• _Exercise details_
Every record below must be returned word for word, with the pictures left out.

☆ ☆ ☆

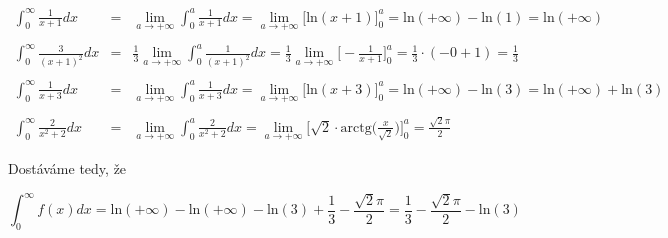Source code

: \begin{eqnarray}
\int_{0}^{\infty} \frac{1}{x+1} dx \quad & = & \lim_{a \rightarrow +\infty}\int_{0}^{a} \frac{1}{x+1} dx =  \lim_{a \rightarrow +\infty}\big[\mbox{ln}(x + 1)\big]_0^a = \mbox{ln}(+\infty) - \mbox{ln}(1) = \mbox{ln}(+\infty)\nonumber \\ \quad \nonumber\\
\int_{0}^{\infty} \frac{3}{(x+1)^2} dx & =  &\frac{1}{3} \lim_{a \rightarrow +\infty}\int_{0}^{a} \frac{1}{(x + 1)^2} dx = \frac{1}{3} \lim_{a \rightarrow +\infty} \Big[ -\frac{1}{x+1}\Big]^a_0 = \frac{1}{3}\cdot(-0 + 1) = \frac{1}{3} \nonumber \\ \quad \nonumber\\
\int_{0}^{\infty} \frac{1}{x+3} dx \quad \, &  = &  \lim_{a \rightarrow +\infty}\int_{0}^{a} \frac{1}{x+3}dx = \lim_{a \rightarrow +\infty}\big[\mbox{ln}(x + 3)\big]_0^a = \mbox{ln}(+\infty) - \mbox{ln}(3) = \mbox{ln}(+\infty) + \mbox{ln}(3)\nonumber \\ \quad \nonumber\\
\int_{0}^{\infty} \frac{2}{x^2+2} dx \quad & =  &\lim_{a \rightarrow +\infty}\int_{0}^{a} \frac{2}{x^2+2} dx =  \lim_{a \rightarrow +\infty} \Big[ \sqrt{2}\cdot\mbox{arctg}\Big(\frac{x}{\sqrt{2}}\Big)\Big]^a_0 = \frac{\sqrt{2}\pi}{2}\nonumber \quad \nonumber

\end{eqnarray}

\noindent Dostáváme tedy, že

\begin{displaymath}
\int_{0}^{\infty} f(x)dx = \mbox{ln}(+\infty) - \mbox{ln}(+\infty) - \mbox{ln}(3) + \frac{1}{3} - \frac{\sqrt{2}\pi}{2} = \frac{1}{3} - \frac{\sqrt{2}\pi}{2} - \mbox{ln}(3)
\end{displaymath}





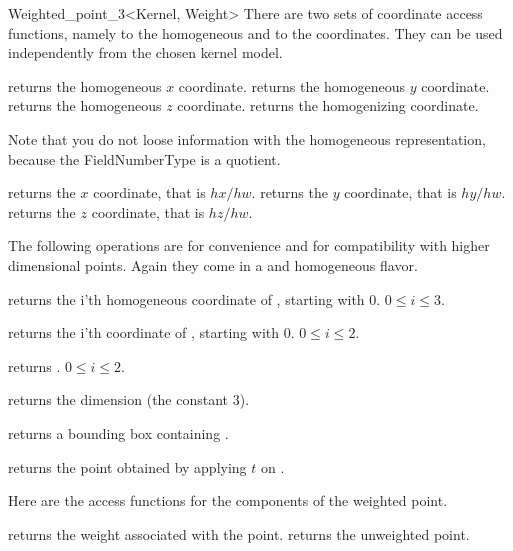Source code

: \begin{ccRefClass} {Weighted_point_3<Kernel, Weight>}
There are two sets of coordinate access functions, namely to the
homogeneous and to the  coordinates. They can be used
independently from the chosen kernel model.

       {returns the homogeneous $x$ coordinate.}
\ccGlue
{}
       {returns the homogeneous $y$ coordinate.}
\ccGlue
{}
       {returns the homogeneous $z$ coordinate.}
\ccGlue
{}
       {returns the homogenizing  coordinate.}

Note that you do not loose information with the homogeneous
representation, because the FieldNumberType is a quotient.

       {returns the  $x$ coordinate, that is $hx/hw$.}
\ccGlue
{}
       {returns the  $y$ coordinate, that is $hy/hw$.}
\ccGlue
{}
       {returns the  $z$ coordinate, that is $hz/hw$.}
       
The following operations are for convenience and for compatibility
with higher dimensional points. Again they come in a
 and homogeneous flavor.

       {returns the i'th homogeneous coordinate of \ccVar, starting with 0.
        \ccPrecond $0\leq i \leq 3$.}

       {returns the i'th  coordinate of \ccVar, starting with 0.
        \ccPrecond $0\leq i \leq 2$.}

       {returns .
        \ccPrecond $0\leq i \leq 2$.}

       {returns the dimension (the constant 3).}

       {returns a bounding box containing \ccVar.}

       {returns the point obtained by applying $t$ on \ccVar.}

Here are the access functions for the components of the weighted point.

       {returns the weight associated with the point.}
\ccGlue
{}
       {returns the unweighted point.}


\end{ccRefClass}
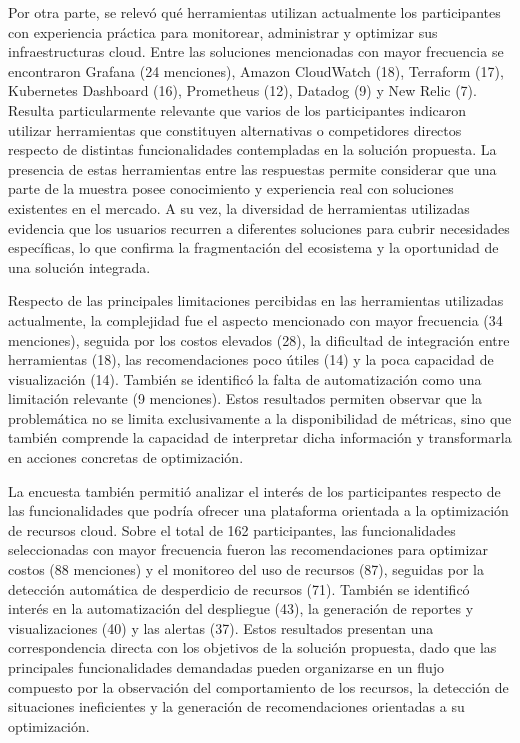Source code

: Por otra parte, se relevó qué herramientas utilizan actualmente los participantes con experiencia práctica para monitorear, administrar y optimizar sus infraestructuras cloud. Entre las soluciones mencionadas con mayor frecuencia se encontraron Grafana (24 menciones), Amazon CloudWatch (18), Terraform (17), Kubernetes Dashboard (16), Prometheus (12), Datadog (9) y New Relic (7). Resulta particularmente relevante que varios de los participantes indicaron utilizar herramientas que constituyen alternativas o competidores directos respecto de distintas funcionalidades contempladas en la solución propuesta. La presencia de estas herramientas entre las respuestas permite considerar que una parte de la muestra posee conocimiento y experiencia real con soluciones existentes en el mercado. A su vez, la diversidad de herramientas utilizadas evidencia que los usuarios recurren a diferentes soluciones para cubrir necesidades específicas, lo que confirma la fragmentación del ecosistema y la oportunidad de una solución integrada.

Respecto de las principales limitaciones percibidas en las herramientas utilizadas actualmente, la complejidad fue el aspecto mencionado con mayor frecuencia (34 menciones), seguida por los costos elevados (28), la dificultad de integración entre herramientas (18), las recomendaciones poco útiles (14) y la poca capacidad de visualización (14). También se identificó la falta de automatización como una limitación relevante (9 menciones). Estos resultados permiten observar que la problemática no se limita exclusivamente a la disponibilidad de métricas, sino que también comprende la capacidad de interpretar dicha información y transformarla en acciones concretas de optimización.

La encuesta también permitió analizar el interés de los participantes respecto de las funcionalidades que podría ofrecer una plataforma orientada a la optimización de recursos cloud. Sobre el total de 162 participantes, las funcionalidades seleccionadas con mayor frecuencia fueron las recomendaciones para optimizar costos (88 menciones) y el monitoreo del uso de recursos (87), seguidas por la detección automática de desperdicio de recursos (71). También se identificó interés en la automatización del despliegue (43), la generación de reportes y visualizaciones (40) y las alertas (37). Estos resultados presentan una correspondencia directa con los objetivos de la solución propuesta, dado que las principales funcionalidades demandadas pueden organizarse en un flujo compuesto por la observación del comportamiento de los recursos, la detección de situaciones ineficientes y la generación de recomendaciones orientadas a su optimización.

☆ ☆ ☆

• _Result_
Source code

: \begin{eqnarray}
\int_{0}^{\infty} \frac{1}{x+1} dx \quad & = & \lim_{a \rightarrow +\infty}\int_{0}^{a} \frac{1}{x+1} dx =  \lim_{a \rightarrow +\infty}\big[\mbox{ln}(x + 1)\big]_0^a = \mbox{ln}(+\infty) - \mbox{ln}(1) = \mbox{ln}(+\infty)\nonumber \\ \quad \nonumber\\
\int_{0}^{\infty} \frac{3}{(x+1)^2} dx & =  &\frac{1}{3} \lim_{a \rightarrow +\infty}\int_{0}^{a} \frac{1}{(x + 1)^2} dx = \frac{1}{3} \lim_{a \rightarrow +\infty} \Big[ -\frac{1}{x+1}\Big]^a_0 = \frac{1}{3}\cdot(-0 + 1) = \frac{1}{3} \nonumber \\ \quad \nonumber\\
\int_{0}^{\infty} \frac{1}{x+3} dx \quad \, &  = &  \lim_{a \rightarrow +\infty}\int_{0}^{a} \frac{1}{x+3}dx = \lim_{a \rightarrow +\infty}\big[\mbox{ln}(x + 3)\big]_0^a = \mbox{ln}(+\infty) - \mbox{ln}(3) = \mbox{ln}(+\infty) + \mbox{ln}(3)\nonumber \\ \quad \nonumber\\
\int_{0}^{\infty} \frac{2}{x^2+2} dx \quad & =  &\lim_{a \rightarrow +\infty}\int_{0}^{a} \frac{2}{x^2+2} dx =  \lim_{a \rightarrow +\infty} \Big[ \sqrt{2}\cdot\mbox{arctg}\Big(\frac{x}{\sqrt{2}}\Big)\Big]^a_0 = \frac{\sqrt{2}\pi}{2}\nonumber \quad \nonumber

\end{eqnarray}

\noindent Dostáváme tedy, že

\begin{displaymath}
\int_{0}^{\infty} f(x)dx = \mbox{ln}(+\infty) - \mbox{ln}(+\infty) - \mbox{ln}(3) + \frac{1}{3} - \frac{\sqrt{2}\pi}{2} = \frac{1}{3} - \frac{\sqrt{2}\pi}{2} - \mbox{ln}(3)
\end{displaymath}





Source code

: \begin{ccRefClass} {Weighted_point_3<Kernel, Weight>}
There are two sets of coordinate access functions, namely to the
homogeneous and to the  coordinates. They can be used
independently from the chosen kernel model.

       {returns the homogeneous $x$ coordinate.}
\ccGlue
{}
       {returns the homogeneous $y$ coordinate.}
\ccGlue
{}
       {returns the homogeneous $z$ coordinate.}
\ccGlue
{}
       {returns the homogenizing  coordinate.}

Note that you do not loose information with the homogeneous
representation, because the FieldNumberType is a quotient.

       {returns the  $x$ coordinate, that is $hx/hw$.}
\ccGlue
{}
       {returns the  $y$ coordinate, that is $hy/hw$.}
\ccGlue
{}
       {returns the  $z$ coordinate, that is $hz/hw$.}
       
The following operations are for convenience and for compatibility
with higher dimensional points. Again they come in a
 and homogeneous flavor.

       {returns the i'th homogeneous coordinate of \ccVar, starting with 0.
        \ccPrecond $0\leq i \leq 3$.}

       {returns the i'th  coordinate of \ccVar, starting with 0.
        \ccPrecond $0\leq i \leq 2$.}

       {returns .
        \ccPrecond $0\leq i \leq 2$.}

       {returns the dimension (the constant 3).}

       {returns a bounding box containing \ccVar.}

       {returns the point obtained by applying $t$ on \ccVar.}

Here are the access functions for the components of the weighted point.

       {returns the weight associated with the point.}
\ccGlue
{}
       {returns the unweighted point.}


\end{ccRefClass}
Source code

: Por otra parte, se relevó qué herramientas utilizan actualmente los participantes con experiencia práctica para monitorear, administrar y optimizar sus infraestructuras cloud. Entre las soluciones mencionadas con mayor frecuencia se encontraron Grafana (24 menciones), Amazon CloudWatch (18), Terraform (17), Kubernetes Dashboard (16), Prometheus (12), Datadog (9) y New Relic (7). Resulta particularmente relevante que varios de los participantes indicaron utilizar herramientas que constituyen alternativas o competidores directos respecto de distintas funcionalidades contempladas en la solución propuesta. La presencia de estas herramientas entre las respuestas permite considerar que una parte de la muestra posee conocimiento y experiencia real con soluciones existentes en el mercado. A su vez, la diversidad de herramientas utilizadas evidencia que los usuarios recurren a diferentes soluciones para cubrir necesidades específicas, lo que confirma la fragmentación del ecosistema y la oportunidad de una solución integrada.

Respecto de las principales limitaciones percibidas en las herramientas utilizadas actualmente, la complejidad fue el aspecto mencionado con mayor frecuencia (34 menciones), seguida por los costos elevados (28), la dificultad de integración entre herramientas (18), las recomendaciones poco útiles (14) y la poca capacidad de visualización (14). También se identificó la falta de automatización como una limitación relevante (9 menciones). Estos resultados permiten observar que la problemática no se limita exclusivamente a la disponibilidad de métricas, sino que también comprende la capacidad de interpretar dicha información y transformarla en acciones concretas de optimización.

La encuesta también permitió analizar el interés de los participantes respecto de las funcionalidades que podría ofrecer una plataforma orientada a la optimización de recursos cloud. Sobre el total de 162 participantes, las funcionalidades seleccionadas con mayor frecuencia fueron las recomendaciones para optimizar costos (88 menciones) y el monitoreo del uso de recursos (87), seguidas por la detección automática de desperdicio de recursos (71). También se identificó interés en la automatización del despliegue (43), la generación de reportes y visualizaciones (40) y las alertas (37). Estos resultados presentan una correspondencia directa con los objetivos de la solución propuesta, dado que las principales funcionalidades demandadas pueden organizarse en un flujo compuesto por la observación del comportamiento de los recursos, la detección de situaciones ineficientes y la generación de recomendaciones orientadas a su optimización.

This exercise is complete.